Wir sprechen also weiterhin aneinander vorbei. Ich stütze mich auf die Grundlage, dass es um so ein Netz irgendwann mal großflächig ans Internet hängen zu können auch noch andere Sicherheitssysteme geben wird. Um nochmal zu Stuxnet zu kommen:
Da wurden nach meinen Informationen Druckverhältnisse in Tanks verfälscht, was letztendlich zum Ausfall und Beschädigung dieser Geräte führte. Wo wäre das Problem, vorher zu definieren, welche Werte da als Normal und welche als Anormal zu sehen sind? Wenn irgendjemand dort doch nur einen einzigen Blick auf die (nicht vorhandenen) PROFIBUS Logs geworfen hätte oder am besten schon ein Tool hätte, das diese übermittelten Daten auf Unregelmäßigkeiten prüft, wäre das sofort aufgefallen.
Dass die Geräte ausgefallen sind konnte man sich nämlich die ersten Male garnicht erklären!


----------



## JesperMP (14 Juli 2015)

AlexSc schrieb:


> Um nochmal zu Stuxnet zu kommen:
> Da wurden nach meinen Informationen Druckverhältnisse in Tanks verfälscht, was letztendlich zum Ausfall und Beschädigung dieser Geräte führte. Wo wäre das Problem, vorher zu definieren, welche Werte da als Normal und welche als Anormal zu sehen sind? Wenn irgendjemand dort doch nur einen einzigen Blick auf die (nicht vorhandenen) PROFIBUS Logs geworfen hätte oder am besten schon ein Tool hätte, das diese übermittelten Daten auf Unregelmäßigkeiten prüft, wäre das sofort aufgefallen.
> Dass die Geräte ausgefallen sind konnte man sich nämlich die ersten Male garnicht erklären!

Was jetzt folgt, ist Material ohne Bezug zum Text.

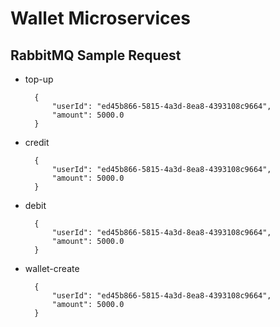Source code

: # Wallet Microservices


## RabbitMQ Sample Request
* top-up  
  ``` 
    {
        "userId": "ed45b866-5815-4a3d-8ea8-4393108c9664",
        "amount": 5000.0
    }
  ```

* credit
  ``` 
    {
        "userId": "ed45b866-5815-4a3d-8ea8-4393108c9664",
        "amount": 5000.0
    }
  ```

* debit
  ``` 
    {
        "userId": "ed45b866-5815-4a3d-8ea8-4393108c9664",
        "amount": 5000.0
    }
  ```

* wallet-create
  ``` 
    {
        "userId": "ed45b866-5815-4a3d-8ea8-4393108c9664",
        "amount": 5000.0
    }
  ```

Was ich über Stuxnet verstanden habe:
Der Trojaner lief auf der "Engineering Station" wobei geänderte Programmbausteine in den SPS geladen wurde. Der Trojaner war so schlaurig das die geänderte Programmbausteine auf Sicht von der Engineering Station versteckt wurde. Die Datenwerte den die Anwender (von das SCADA system) beobachtete wurde ebenso verfälscht.
Was man davon lernen kann: Wenn ein Übeltäter Zugang zu ein System hat, und er hat genügend Kentniss zu wie plausible Daten aussehen müssen, dann kann man sich dagegen nicht schützen.
Man kann sich nur schützen vor einem Angreifer, durch die Blockierung seiner Zugang.


----------



## ducati (14 Juli 2015)

AlexSc schrieb:


> Wo wäre das Problem, vorher zu definieren, welche Werte da als Normal und welche als Anormal zu sehen sind? Wenn irgendjemand dort doch nur einen einzigen Blick auf die (nicht vorhandenen) PROFIBUS Logs geworfen hätte oder am besten schon ein Tool hätte, das diese übermittelten Daten auf Unregelmäßigkeiten prüft, wäre das sofort aufgefallen.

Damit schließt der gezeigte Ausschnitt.